F. Comeron 1, G.H. Rieke 2, P. Claes 3, J. Torra 4, & R.J. Laureijs 5
1 European Southern Observatory, Garching, Germany
2 Steward Observatory, University of Arizona, Tucson, Arizona, USA
3 European Space Agency, ESTEC, Noordwijk, Netherlands
4 Departament d'Astronomia i Meteorologia, Universitat de Barcelona, Barcelona, Spain
5 European Space Agency, Villafranca Satellite Tracking Station, Madrid, Spain
In the early stages of their evolution, while they are still bright and hot, brown dwarfs should be easy to distinguish in nearby star forming regions by present-day near infrared detectors. Several candidates have been identified so far in ground-based searches of nearby embedded aggregates; the sensitivity of ISOCAM in the 3 to 8 region has also made these objects accessible to the observation at those wavelengths.
We obtained ISOCAM observations or upper limits for very low mass members of the Rho Ophiuchi embedded cluster, including the best brown dwarf candidates previously identified. The selection was based on their near infrared fluxes in existing ground-based surveys. The intrinsic spectral energy distributions of such young embedded objects can be severely distorted by the extinction due to the intervening dust associated to the parental molecular cloud, by the short wavelength light of the central object that is reprocessed by circumstellar material, and by the luminosity that can be produced in the circumstellar environment by energy dissipation of accreting gas and dust. All these factors produce an emergent spectral energy distribution redder than the original one.
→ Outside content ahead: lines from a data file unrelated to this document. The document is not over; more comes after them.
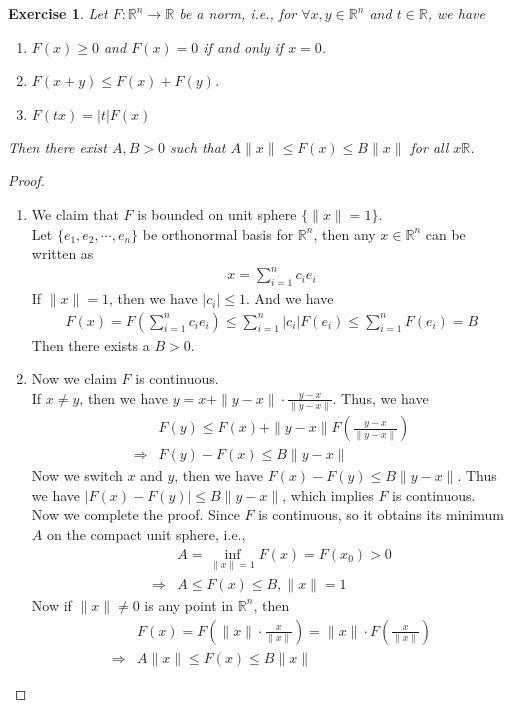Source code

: \documentclass[12pt,leqno]{amsart}
\newtheorem{exercise}{Exercise}[section]
\theoremstyle{definition}
\numberwithin{equation}{subsection}
\begin{document}
\begin{exercise}
Let $F:\mathbb{R}^n\to\mathbb{R}$ be a norm, i.e., for $\forall x,y\in \mathbb{R}^n$ and $t\in\mathbb{R}$, we have
\begin{enumerate}
    \item $F(x)\geq 0$ and $F(x) = 0$ if and only if $x = 0$.
    \item $F(x+y)\leq F(x) + F(y)$.
    \item $F(tx) = |t|F(x)$
\end{enumerate}
Then there exist $A,B > 0$ such that $A\|x\|\leq F(x)\leq B\|x\|$ for all $x\mathbb{R}$.
\end{exercise}
\begin{proof}
~\begin{enumerate}
    \item We claim that $F$ is bounded on unit sphere $\{\|x\| = 1\}$. \\
    Let $\{e_1,e_2,\cdots,e_n\}$ be orthonormal basis for $\mathbb{R}^n$, then any $x\in\mathbb{R}^n$ can be written as
    \begin{align*}
        x = \sum^n_{i=1} c_ie_i
    \end{align*}
    If $\|x\| = 1$, then we have $|c_i| \leq 1$. And we have 
    \begin{align*}
        F(x) = F\left(\sum^n_{i=1} c_ie_i\right) \leq \sum^n_{i=1} |c_i| F(e_i) \leq \sum^n_{i=1} F(e_i) = B
    \end{align*}
    Then there exists a $B > 0$.
    \item Now we claim $F$ is continuous. \\
    If $x \neq y$, then we have $y = x + \|y-x\|\cdot \frac{y-x}{\|y-x\|}$. Thus, we have
    \begin{align*}
        & F(y) \leq F(x) + \|y-x\| F \left(\frac{y-x}{\|y-x\|}\right) \\
        \Rightarrow & F(y) - F(x) \leq B\|y-x\|
    \end{align*}
    Now we switch $x$ and $y$, then we have $F(x) - F(y) \leq B\|y-x\|$. Thus we have $|F(x) - F(y)|\leq B \|y-x\|$, which implies $F$ is continuous. \\

    Now we complete the proof. Since $F$ is continuous, so it obtains its minimum $A$ on the compact unit sphere, i.e.,
    \begin{align*}
        & A = \inf_{\|x\| = 1}F(x) = F(x_0) > 0 \\
        \Rightarrow & A\leq F(x) \leq B, \|x\| = 1
    \end{align*}
    Now if $\|x\|\neq 0$ is any point in $\mathbb{R}^n$, then 
    \begin{align*}
        & F(x) = F\left(\|x\|\cdot\frac{x}{\|x\|}\right) = \|x\|\cdot F\left(\frac{x}{\|x\|}\right) \\
        \Rightarrow & A\|x\|\leq F(x)\leq B\|x\|
    \end{align*}
\end{enumerate}
\end{proof}
\end{document}
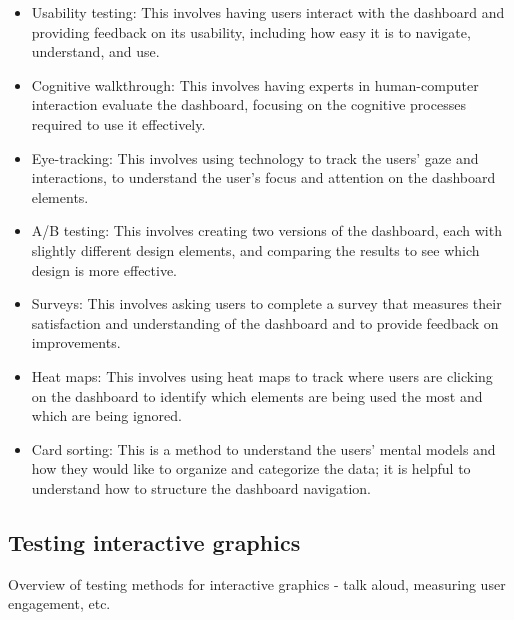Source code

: \documentclass[print]{nuthesis}
\providecommand{\tightlist}{%
  \setlength{\itemsep}{0pt}\setlength{\parskip}{0pt}}
\begin{document}
\begin{itemize}
\tightlist
\item
  Usability testing: This involves having users interact with the dashboard and providing feedback on its usability, including how easy it is to navigate, understand, and use.
\item
  Cognitive walkthrough: This involves having experts in human-computer interaction evaluate the dashboard, focusing on the cognitive processes required to use it effectively.
\item
  Eye-tracking: This involves using technology to track the users' gaze and interactions, to understand the user's focus and attention on the dashboard elements.
\item
  A/B testing: This involves creating two versions of the dashboard, each with slightly different design elements, and comparing the results to see which design is more effective.
\item
  Surveys: This involves asking users to complete a survey that measures their satisfaction and understanding of the dashboard and to provide feedback on improvements.
\item
  Heat maps: This involves using heat maps to track where users are clicking on the dashboard to identify which elements are being used the most and which are being ignored.
\item
  Card sorting: This is a method to understand the users' mental models and how they would like to organize and categorize the data; it is helpful to understand how to structure the dashboard navigation.
\end{itemize}



\hypertarget{testing-interactive-graphics}{%
\subsection{Testing interactive graphics}\label{testing-interactive-graphics}}

Overview of testing methods for interactive graphics - talk aloud, measuring user engagement, etc.
\end{document}
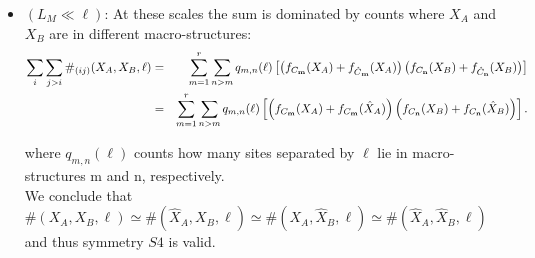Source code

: \documentclass[fleqn,10pt]{wlscirep}
\def\sm{\textbf{\tiny m}}
\def\sn{\textbf{\tiny n}}
\begin{document}
\begin{itemize}
\begin{eqnarray}
\end{eqnarray}
where  
\\
\begin{eqnarray}
s(\ell)\simeq \frac14(L_M-\ell)  \quad \quad \quad L_S<\ell\ll L_M.\nonumber
\end{eqnarray} 
\\
We conclude that  $\#(X_A,X_B,\ell) \simeq \#(\hat{X}_B,\hat{X}_A,\ell)\simeq \#(X_B,X_A,\ell) \simeq \#(\hat{X}_A,\hat{X}_B,\ell)\simeq
\#(\hat{X}_A,X_B,\ell) \simeq \#(\hat{X}_B,{X}_A,\ell)\simeq \#(X_B,\hat{X}_A,\ell) \simeq \#({X}_A,\hat{X}_B,\ell)$ at these scales, 
and thus symmetry $S3$ (and $S2,S1$ and $S4$) is valid.


\item[-] \textbf{$(L_M \ll \ell) $}: At these scales the sum is dominated by counts where $X_A$ and $X_B$  are in different macro-structures:
\begin{eqnarray}
\sum_{i}\sum_{j>i}{\#_{(ij)}(X_A,X_B,\ell)}
      &= & \sum_{m=1}^r\sum_{n>m} q_{m,n}(\ell)\left[ \left( f_{C_\sm}(X_A)+  f_{{\hat{C}}_\sm}({X}_A) \right) \left(f_{C_\sn}(X_B)+ f_{\hat{C}_\sn}({X}_B) \right)\right] \nonumber\\
   &= & \sum_{m=1}^r\sum_{n>m} q_{m,n}(\ell) \left[ \left( f_{C_\sm}(X_A)+  f_{{C}_\sm}(\hat{X}_A) \right) \left(f_{C_\sn}(X_B)+ f_{{C}_\sn}(\hat{X}_B) \right)\right].\nonumber
\end{eqnarray}

where $q_{m,n}(\ell)$ counts how many sites separated by $\ell$ lie in macro-structures $\textrm{m}$ and  $\textrm{n}$, respectively. \\
We conclude that  $\#(X_A,X_B,\ell) \simeq \#(\hat{X}_A,X_B,\ell)\simeq \#(X_A,\hat{X}_B,\ell) \simeq \#(\hat{X}_A,\hat{X}_B,\ell)$ and thus symmetry $S4$ is valid.
\end{itemize}
\end{document}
On the other hand, it is necessary to reconstruct this intrinsic spectral energy distribution in order to estimate the temperature and luminosity of the central object, which, by comparison to pre-main sequence evolutionary tracks, will ultimately yield important parameters such as age and mass. The latter parameter ultimately decides whether the object is destined to become a hydrogen-burning star, or rather will fade and cool down indefinitely as a brown dwarf.
We will show how our new ISOCAM observations have been crucial in allowing a reliable decomposition of these distorting factors, producing in this way a much more robust determination of the intrinsic parameters of the central objects than the ones available so far. Estimates of the source temperatures from fitting of the photometry agree closely with spectroscopy for seven sources where both techniques have been applied. Three of the sources are very likely to be young brown dwarfs, five are transitional, and three appear to be low mass stars.